YOUR ASSIGNMENT: With all images left out, restate the records below exactly as written.

Rendered images with source text
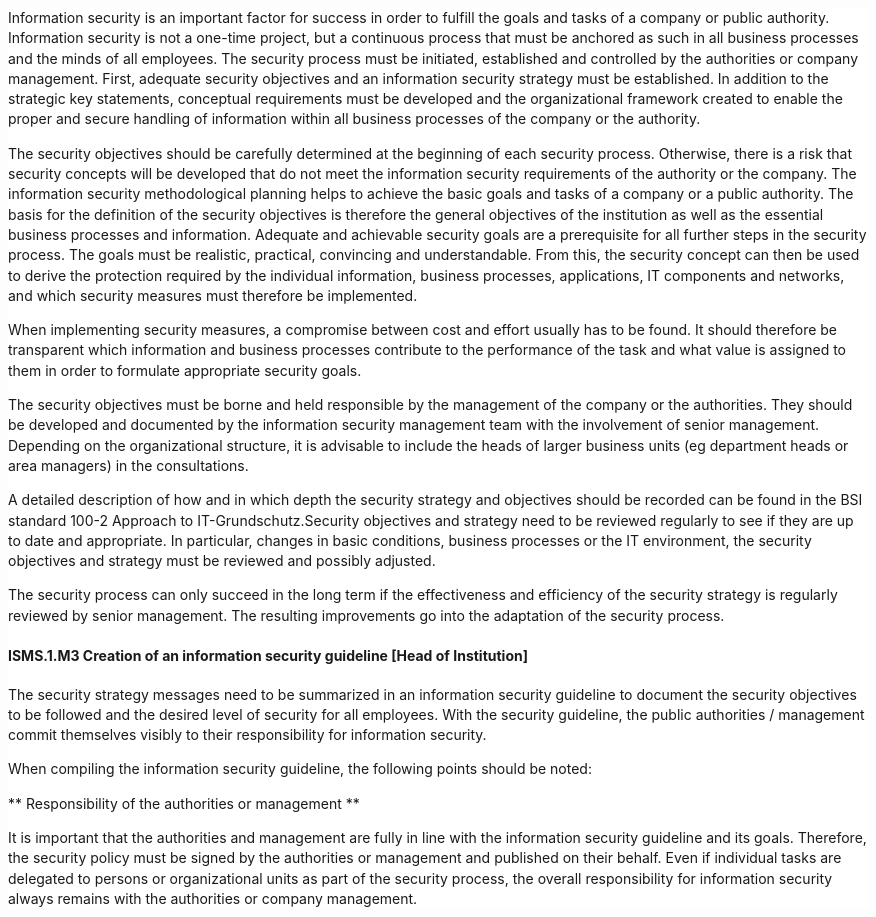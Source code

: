 Information security is an important factor for success in order to fulfill the goals and tasks of a company or public authority. Information security is not a one-time project, but a continuous process that must be anchored as such in all business processes and the minds of all employees. The security process must be initiated, established and controlled by the authorities or company management. First, adequate security objectives and an information security strategy must be established. In addition to the strategic key statements, conceptual requirements must be developed and the organizational framework created to enable the proper and secure handling of information within all business processes of the company or the authority.

The security objectives should be carefully determined at the beginning of each security process. Otherwise, there is a risk that security concepts will be developed that do not meet the information security requirements of the authority or the company. The information security methodological planning helps to achieve the basic goals and tasks of a company or a public authority. The basis for the definition of the security objectives is therefore the general objectives of the institution as well as the essential business processes and information. Adequate and achievable security goals are a prerequisite for all further steps in the security process. The goals must be realistic, practical, convincing and understandable. From this, the security concept can then be used to derive the protection required by the individual information, business processes, applications, IT components and networks, and which security measures must therefore be implemented.

When implementing security measures, a compromise between cost and effort usually has to be found. It should therefore be transparent which information and business processes contribute to the performance of the task and what value is assigned to them in order to formulate appropriate security goals.

The security objectives must be borne and held responsible by the management of the company or the authorities. They should be developed and documented by the information security management team with the involvement of senior management. Depending on the organizational structure, it is advisable to include the heads of larger business units (eg department heads or area managers) in the consultations.

A detailed description of how and in which depth the security strategy and objectives should be recorded can be found in the BSI standard 100-2 Approach to IT-Grundschutz.Security objectives and strategy need to be reviewed regularly to see if they are up to date and appropriate. In particular, changes in basic conditions, business processes or the IT environment, the security objectives and strategy must be reviewed and possibly adjusted.

The security process can only succeed in the long term if the effectiveness and efficiency of the security strategy is regularly reviewed by senior management. The resulting improvements go into the adaptation of the security process.

#### ISMS.1.M3 Creation of an information security guideline [Head of Institution]

The security strategy messages need to be summarized in an information security guideline to document the security objectives to be followed and the desired level of security for all employees. With the security guideline, the public authorities / management commit themselves visibly to their responsibility for information security.

When compiling the information security guideline, the following points should be noted:

** Responsibility of the authorities or management **

It is important that the authorities and management are fully in line with the information security guideline and its goals. Therefore, the security policy must be signed by the authorities or management and published on their behalf. Even if individual tasks are delegated to persons or organizational units as part of the security process, the overall responsibility for information security always remains with the authorities or company management.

REPLY:
Source code

: Information security is an important factor for success in order to fulfill the goals and tasks of a company or public authority. Information security is not a one-time project, but a continuous process that must be anchored as such in all business processes and the minds of all employees. The security process must be initiated, established and controlled by the authorities or company management. First, adequate security objectives and an information security strategy must be established. In addition to the strategic key statements, conceptual requirements must be developed and the organizational framework created to enable the proper and secure handling of information within all business processes of the company or the authority.

The security objectives should be carefully determined at the beginning of each security process. Otherwise, there is a risk that security concepts will be developed that do not meet the information security requirements of the authority or the company. The information security methodological planning helps to achieve the basic goals and tasks of a company or a public authority. The basis for the definition of the security objectives is therefore the general objectives of the institution as well as the essential business processes and information. Adequate and achievable security goals are a prerequisite for all further steps in the security process. The goals must be realistic, practical, convincing and understandable. From this, the security concept can then be used to derive the protection required by the individual information, business processes, applications, IT components and networks, and which security measures must therefore be implemented.

When implementing security measures, a compromise between cost and effort usually has to be found. It should therefore be transparent which information and business processes contribute to the performance of the task and what value is assigned to them in order to formulate appropriate security goals.

The security objectives must be borne and held responsible by the management of the company or the authorities. They should be developed and documented by the information security management team with the involvement of senior management. Depending on the organizational structure, it is advisable to include the heads of larger business units (eg department heads or area managers) in the consultations.

A detailed description of how and in which depth the security strategy and objectives should be recorded can be found in the BSI standard 100-2 Approach to IT-Grundschutz.Security objectives and strategy need to be reviewed regularly to see if they are up to date and appropriate. In particular, changes in basic conditions, business processes or the IT environment, the security objectives and strategy must be reviewed and possibly adjusted.

The security process can only succeed in the long term if the effectiveness and efficiency of the security strategy is regularly reviewed by senior management. The resulting improvements go into the adaptation of the security process.

#### ISMS.1.M3 Creation of an information security guideline [Head of Institution]

The security strategy messages need to be summarized in an information security guideline to document the security objectives to be followed and the desired level of security for all employees. With the security guideline, the public authorities / management commit themselves visibly to their responsibility for information security.

When compiling the information security guideline, the following points should be noted:

** Responsibility of the authorities or management **

It is important that the authorities and management are fully in line with the information security guideline and its goals. Therefore, the security policy must be signed by the authorities or management and published on their behalf. Even if individual tasks are delegated to persons or organizational units as part of the security process, the overall responsibility for information security always remains with the authorities or company management.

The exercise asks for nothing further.